Lina Khan’s first on-camera interview: 5 takeaways, from Big Tech mergers to the metaverse
Lina Khan has given her first on-camera interview since being named chair of the Federal Trade Commission. In it, the legal scholar, who has previously excoriated companies like Amazon for nimbly working around antitrust laws to undercut competitors and expand into new territory, talked about the current state of the commission. Below are five takeaways from her conversation with CNBC’s Andrew Ross Sorkin and New York Times columnist Kara Swisher.
The agency is underfunded
“We are severely under-resourced,” Khan said of the FTC. There are currently 1,100 people working for the commission, which she says is about two-thirds of what staffing was like in the 1980s. What that means is that the agency will have to make tradeoffs in terms of what cases it pursues. “We have to make very difficult choices about which billion-dollar deals we’re making sure that we’re investigating,” she said.
Khan adds that choosing cases that have a market-wide impact and ultimately deter companies from engaging in anticompetitive behavior will be key. That said, more funding would significantly help the agency do its work, she says. (A bipartisan bill from senators Amy Klobuchar and Chuck Grassley could increase money to the agency for merger filings if it passes.)
It is redefining ‘harm’
“Some of the metrics that have been used over the last decades have not really captured in full the full architecture of market power that we’re seeing and how it’s being exercised,” she says. “So for me the key question is really how do we make sure that our tools and our frameworks and the ways that we’re enforcing the law is matching the world that we’re living here.”
One example she points to is how unions used to favor mergers because they believed the downstream impacts would be a net positive for workers. Now, she says there is evidence that mergers may have more repercussions for workers. “We started to see through retrospective studies instances where mergers actually had a harmful effect,” she said. “That’s what’s contributing to that reassessment.”

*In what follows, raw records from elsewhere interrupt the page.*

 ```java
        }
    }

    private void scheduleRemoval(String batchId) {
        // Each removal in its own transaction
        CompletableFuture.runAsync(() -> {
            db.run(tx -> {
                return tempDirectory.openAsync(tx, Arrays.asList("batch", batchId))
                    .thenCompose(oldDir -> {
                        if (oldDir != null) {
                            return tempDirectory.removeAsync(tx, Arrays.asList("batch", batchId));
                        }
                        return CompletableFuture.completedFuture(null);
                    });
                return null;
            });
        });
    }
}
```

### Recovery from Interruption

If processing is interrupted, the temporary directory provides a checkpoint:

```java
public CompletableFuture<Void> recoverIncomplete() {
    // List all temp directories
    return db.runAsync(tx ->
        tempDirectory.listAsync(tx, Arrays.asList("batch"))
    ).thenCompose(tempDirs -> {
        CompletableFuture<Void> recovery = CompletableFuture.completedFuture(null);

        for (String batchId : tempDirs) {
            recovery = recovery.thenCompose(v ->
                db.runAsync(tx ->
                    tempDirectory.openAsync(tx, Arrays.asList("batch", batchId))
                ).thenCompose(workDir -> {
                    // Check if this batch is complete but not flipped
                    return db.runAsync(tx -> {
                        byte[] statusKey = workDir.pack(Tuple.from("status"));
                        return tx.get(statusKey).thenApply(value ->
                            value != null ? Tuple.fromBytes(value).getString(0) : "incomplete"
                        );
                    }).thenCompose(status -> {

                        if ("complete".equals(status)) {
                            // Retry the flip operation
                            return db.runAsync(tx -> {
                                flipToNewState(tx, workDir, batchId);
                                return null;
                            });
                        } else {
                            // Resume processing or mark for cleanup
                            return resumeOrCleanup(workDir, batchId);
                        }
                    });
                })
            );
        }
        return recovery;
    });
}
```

Another phenomenon the agency is examining is instances in which it may not be obvious that market power is being used to raise prices. One could imagine, she says, how an inflationary environment might give cover to companies exploiting their monopoly power. “If prices are rising around them, they can either unilaterally or in a coordinated way raise prices in ways that might not be as easily detectable.”
Another example she gives is how market consolidation may have helped create the current constrained supply chain. “Capacity has been thinned out and as a result of that the system as a whole may be less resilient, so when have certain types of shocks, certain types of disruptions, be it a natural disaster or a global pandemic, we’re not able to respond as quickly and that can lead to certain kinds of price increases,” she says.
It’s not all about tech
While tech executives criticize the FTC for supposedly targeting them in antitrust complaints, “the implication in that criticism is that FTC is squarely focused on this industry at the expense of others,” Khan says. “The idea that this is somehow tech focused really misses the broader picture, which is that we’ve seen consolidation in a more systematic way across the economy and both the DOJ and the FTC are taking on this in a holistic way.” She points to cases of consolidation in healthcare, retail, and grocery as examples.

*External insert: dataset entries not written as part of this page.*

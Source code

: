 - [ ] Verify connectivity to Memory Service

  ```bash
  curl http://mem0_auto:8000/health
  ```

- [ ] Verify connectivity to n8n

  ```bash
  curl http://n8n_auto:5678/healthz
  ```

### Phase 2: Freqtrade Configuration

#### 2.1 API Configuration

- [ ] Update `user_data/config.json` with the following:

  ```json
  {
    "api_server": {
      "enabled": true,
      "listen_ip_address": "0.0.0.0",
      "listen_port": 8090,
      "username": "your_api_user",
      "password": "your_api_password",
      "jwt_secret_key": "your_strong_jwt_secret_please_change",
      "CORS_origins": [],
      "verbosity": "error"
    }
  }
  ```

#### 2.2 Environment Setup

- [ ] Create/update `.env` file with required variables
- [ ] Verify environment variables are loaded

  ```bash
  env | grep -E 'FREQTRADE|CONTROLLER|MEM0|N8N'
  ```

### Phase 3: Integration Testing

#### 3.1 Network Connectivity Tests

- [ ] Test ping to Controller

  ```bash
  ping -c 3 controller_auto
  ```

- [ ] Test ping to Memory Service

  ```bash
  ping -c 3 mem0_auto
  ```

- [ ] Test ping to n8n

Congress may have to rewrite laws
Khan notes that while it is currently rewriting guidance around mergers, at the end of the day, the FTC is an enforcement agency. She says there a host of questions that lawmakers are currently considering, like whether it is ethical for companies that own marketplaces to also sell products in that marketplace. “Historically, there have been sectors where Congress set those rules,” she says pointing to the separation between banks and marketplaces.
Copycat products are on the FTC’s radar
“One reason why [copycat products] have raised broader concerns is that it could potentially sap innovation and investment,” she says. “If you’re an entrepreneur and you’re going to bring a product or service to market but you’re not going to be able to reap the rewards of that investment because someone is going to swoop in and appropriate it and bundle it or bolt it on, I think that can raise broader questions—whether it’s an antitrust question is looking at the specific details.”
However, she does think it will be important to untangle how this copycatting plays a role in cementing monopolies as tech moves into the metaverse economy. “We have to make sure we’re fully learning the lessons of the last two decades and applying them in these markets so we’re not allowing the incumbents to extend and protect their monopolies in ways that are just squashing rivals and engaging in unlawful conduct,” she says.